Aim of the exercise:
Your output should repeat the entries below exactly. It should contain no images.

Recorded data:
- Opening Delimiter -

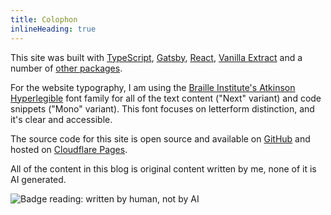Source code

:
 ```yaml
---
title: Colophon
inlineHeading: true
---
```


This site was built with [TypeScript](https://typescriptlang.org), [Gatsby](https://gatsbyjs.com), [React](https://react.dev),
[Vanilla Extract](https://vanilla-extract.style) and a number of [other packages](https://github.com/fed/blog/blob/master/package.json).

For the website typography, I am using the [Braille Institute's Atkinson Hyperlegible](https://www.brailleinstitute.org/freefont/) font
family for all of the text content ("Next" variant) and code snippets ("Mono" variant). This font focuses on letterform distinction, and
it's clear and accessible.

The source code for this site is open source and available on [GitHub](htps://github.com/fed/blog) and hosted on
[Cloudflare Pages](https://cloudflare.com).

All of the content in this blog is original content written by me, none of it is AI generated.

![Badge reading: written by human, not by AI](https://files.fedknu.com/not-by-ai-badge-inverse.svg)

- Closing Delimiter -

Solution to this task:
Source code

:
 ```yaml
---
title: Colophon
inlineHeading: true
---
```


This site was built with [TypeScript](https://typescriptlang.org), [Gatsby](https://gatsbyjs.com), [React](https://react.dev),
[Vanilla Extract](https://vanilla-extract.style) and a number of [other packages](https://github.com/fed/blog/blob/master/package.json).

For the website typography, I am using the [Braille Institute's Atkinson Hyperlegible](https://www.brailleinstitute.org/freefont/) font
family for all of the text content ("Next" variant) and code snippets ("Mono" variant). This font focuses on letterform distinction, and
it's clear and accessible.

The source code for this site is open source and available on [GitHub](htps://github.com/fed/blog) and hosted on
[Cloudflare Pages](https://cloudflare.com).

All of the content in this blog is original content written by me, none of it is AI generated.

![Badge reading: written by human, not by AI](https://files.fedknu.com/not-by-ai-badge-inverse.svg)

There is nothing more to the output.